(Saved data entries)
+++++

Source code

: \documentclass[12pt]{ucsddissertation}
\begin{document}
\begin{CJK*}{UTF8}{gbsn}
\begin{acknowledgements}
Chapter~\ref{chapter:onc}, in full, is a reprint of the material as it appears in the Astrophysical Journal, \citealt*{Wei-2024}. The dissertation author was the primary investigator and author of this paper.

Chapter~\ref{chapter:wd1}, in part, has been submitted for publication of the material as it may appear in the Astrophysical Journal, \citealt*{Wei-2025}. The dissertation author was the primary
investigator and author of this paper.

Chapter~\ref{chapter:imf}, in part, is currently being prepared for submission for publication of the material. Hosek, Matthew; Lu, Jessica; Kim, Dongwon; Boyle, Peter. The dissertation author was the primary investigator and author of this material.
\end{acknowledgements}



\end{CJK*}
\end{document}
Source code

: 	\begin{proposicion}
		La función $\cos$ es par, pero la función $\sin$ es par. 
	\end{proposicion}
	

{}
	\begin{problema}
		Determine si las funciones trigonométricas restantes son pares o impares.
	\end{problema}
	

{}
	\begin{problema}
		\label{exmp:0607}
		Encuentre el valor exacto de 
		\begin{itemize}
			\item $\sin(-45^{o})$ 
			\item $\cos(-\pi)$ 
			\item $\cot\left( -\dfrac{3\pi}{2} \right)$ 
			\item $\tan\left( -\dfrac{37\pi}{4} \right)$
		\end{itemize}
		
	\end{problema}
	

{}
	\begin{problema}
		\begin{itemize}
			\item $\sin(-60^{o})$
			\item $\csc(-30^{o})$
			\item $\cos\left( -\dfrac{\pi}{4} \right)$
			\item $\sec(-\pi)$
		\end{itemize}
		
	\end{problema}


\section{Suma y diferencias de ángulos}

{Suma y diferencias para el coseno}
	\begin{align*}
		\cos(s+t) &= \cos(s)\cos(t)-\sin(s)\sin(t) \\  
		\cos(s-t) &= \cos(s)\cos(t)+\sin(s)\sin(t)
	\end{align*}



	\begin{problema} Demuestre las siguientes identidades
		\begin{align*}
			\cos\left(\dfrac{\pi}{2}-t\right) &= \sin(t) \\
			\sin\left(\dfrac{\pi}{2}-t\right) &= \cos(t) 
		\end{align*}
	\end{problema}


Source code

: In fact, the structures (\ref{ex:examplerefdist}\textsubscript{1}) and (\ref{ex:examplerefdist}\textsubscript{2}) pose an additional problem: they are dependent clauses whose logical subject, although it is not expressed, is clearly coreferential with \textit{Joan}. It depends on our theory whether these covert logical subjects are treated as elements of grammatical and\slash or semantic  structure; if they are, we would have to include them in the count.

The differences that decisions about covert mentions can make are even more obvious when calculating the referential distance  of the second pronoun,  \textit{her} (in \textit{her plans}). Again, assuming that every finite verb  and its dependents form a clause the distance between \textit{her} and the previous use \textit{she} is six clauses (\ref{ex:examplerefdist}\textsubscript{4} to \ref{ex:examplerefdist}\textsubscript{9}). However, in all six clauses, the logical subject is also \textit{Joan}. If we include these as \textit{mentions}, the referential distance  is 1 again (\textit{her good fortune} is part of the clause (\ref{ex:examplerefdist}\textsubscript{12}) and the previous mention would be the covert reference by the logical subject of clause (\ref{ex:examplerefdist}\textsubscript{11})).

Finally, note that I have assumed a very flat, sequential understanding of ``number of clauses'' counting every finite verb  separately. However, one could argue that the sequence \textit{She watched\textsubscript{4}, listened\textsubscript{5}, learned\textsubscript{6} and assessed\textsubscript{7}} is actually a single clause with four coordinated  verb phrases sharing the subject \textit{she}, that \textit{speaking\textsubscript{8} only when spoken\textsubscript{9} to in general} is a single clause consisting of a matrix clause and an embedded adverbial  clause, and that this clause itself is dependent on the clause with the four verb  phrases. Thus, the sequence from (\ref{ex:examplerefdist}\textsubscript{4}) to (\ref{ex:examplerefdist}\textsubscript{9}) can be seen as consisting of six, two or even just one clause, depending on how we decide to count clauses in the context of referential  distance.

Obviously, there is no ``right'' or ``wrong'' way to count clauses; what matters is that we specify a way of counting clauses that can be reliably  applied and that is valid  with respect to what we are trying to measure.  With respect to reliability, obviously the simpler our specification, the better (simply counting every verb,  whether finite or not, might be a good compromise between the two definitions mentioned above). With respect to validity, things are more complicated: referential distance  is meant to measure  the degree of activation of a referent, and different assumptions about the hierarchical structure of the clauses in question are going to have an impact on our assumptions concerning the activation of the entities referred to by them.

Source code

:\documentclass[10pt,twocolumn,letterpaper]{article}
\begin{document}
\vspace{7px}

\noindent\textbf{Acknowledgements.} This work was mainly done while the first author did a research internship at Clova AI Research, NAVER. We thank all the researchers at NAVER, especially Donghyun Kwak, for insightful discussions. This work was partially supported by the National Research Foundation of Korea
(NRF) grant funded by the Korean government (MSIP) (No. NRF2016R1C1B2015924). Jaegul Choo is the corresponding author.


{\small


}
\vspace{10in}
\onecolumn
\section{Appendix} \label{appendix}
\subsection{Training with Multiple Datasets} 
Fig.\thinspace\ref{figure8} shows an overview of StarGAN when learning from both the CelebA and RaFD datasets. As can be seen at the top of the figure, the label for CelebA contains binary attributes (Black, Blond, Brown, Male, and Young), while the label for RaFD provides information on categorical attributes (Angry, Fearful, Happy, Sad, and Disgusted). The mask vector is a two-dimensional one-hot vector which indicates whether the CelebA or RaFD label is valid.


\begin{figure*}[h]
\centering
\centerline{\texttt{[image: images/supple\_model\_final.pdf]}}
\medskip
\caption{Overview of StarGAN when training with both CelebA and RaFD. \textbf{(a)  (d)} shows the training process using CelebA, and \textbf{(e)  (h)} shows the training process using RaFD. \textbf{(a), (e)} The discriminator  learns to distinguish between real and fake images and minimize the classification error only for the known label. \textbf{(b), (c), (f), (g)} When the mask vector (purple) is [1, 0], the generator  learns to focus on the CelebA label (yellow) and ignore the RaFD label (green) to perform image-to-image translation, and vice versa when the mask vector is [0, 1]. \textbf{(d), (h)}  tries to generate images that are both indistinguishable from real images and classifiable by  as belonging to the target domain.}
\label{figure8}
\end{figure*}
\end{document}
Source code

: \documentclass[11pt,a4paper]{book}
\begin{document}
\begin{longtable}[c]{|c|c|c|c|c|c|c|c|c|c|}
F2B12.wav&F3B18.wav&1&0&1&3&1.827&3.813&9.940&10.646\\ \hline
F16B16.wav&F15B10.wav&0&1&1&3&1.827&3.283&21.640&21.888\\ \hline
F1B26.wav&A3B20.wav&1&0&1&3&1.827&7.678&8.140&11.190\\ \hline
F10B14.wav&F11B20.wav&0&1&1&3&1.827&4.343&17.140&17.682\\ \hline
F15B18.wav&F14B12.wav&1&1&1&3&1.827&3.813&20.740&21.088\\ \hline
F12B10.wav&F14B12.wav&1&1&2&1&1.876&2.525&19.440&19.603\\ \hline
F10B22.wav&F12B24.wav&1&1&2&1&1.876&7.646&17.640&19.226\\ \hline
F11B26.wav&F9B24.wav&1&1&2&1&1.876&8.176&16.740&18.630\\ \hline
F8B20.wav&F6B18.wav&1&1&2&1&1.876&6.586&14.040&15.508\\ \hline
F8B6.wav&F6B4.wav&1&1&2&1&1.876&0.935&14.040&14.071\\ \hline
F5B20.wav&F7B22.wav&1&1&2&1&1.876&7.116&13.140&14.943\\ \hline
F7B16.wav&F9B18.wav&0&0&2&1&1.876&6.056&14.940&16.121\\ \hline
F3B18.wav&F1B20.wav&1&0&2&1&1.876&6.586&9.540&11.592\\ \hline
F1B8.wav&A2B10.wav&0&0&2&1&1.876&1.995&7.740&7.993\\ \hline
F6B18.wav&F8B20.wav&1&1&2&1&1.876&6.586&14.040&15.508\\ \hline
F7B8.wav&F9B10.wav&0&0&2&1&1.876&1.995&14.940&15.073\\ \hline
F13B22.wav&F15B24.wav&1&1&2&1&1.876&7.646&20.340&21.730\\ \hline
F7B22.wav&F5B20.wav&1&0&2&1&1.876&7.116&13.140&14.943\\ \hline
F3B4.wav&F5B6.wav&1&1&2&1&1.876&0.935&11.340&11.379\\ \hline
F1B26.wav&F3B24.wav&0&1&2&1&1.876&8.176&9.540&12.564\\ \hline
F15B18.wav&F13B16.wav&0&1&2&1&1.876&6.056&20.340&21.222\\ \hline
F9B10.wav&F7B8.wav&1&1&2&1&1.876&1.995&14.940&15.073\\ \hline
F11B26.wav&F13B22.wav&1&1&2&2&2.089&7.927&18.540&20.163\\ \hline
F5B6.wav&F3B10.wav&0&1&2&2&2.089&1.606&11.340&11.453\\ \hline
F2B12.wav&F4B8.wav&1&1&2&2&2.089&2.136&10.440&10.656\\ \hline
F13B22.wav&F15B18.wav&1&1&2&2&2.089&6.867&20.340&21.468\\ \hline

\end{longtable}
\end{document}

+++++

Looking at the records above, which lines contain "dfrac"? Copy those lines.

			\item $\cot\left( -\dfrac{3\pi}{2} \right)$ 
			\item $\tan\left( -\dfrac{37\pi}{4} \right)$
			\item $\cos\left( -\dfrac{\pi}{4} \right)$
			\cos\left(\dfrac{\pi}{2}-t\right) &= \sin(t) \\
			\sin\left(\dfrac{\pi}{2}-t\right) &= \cos(t) 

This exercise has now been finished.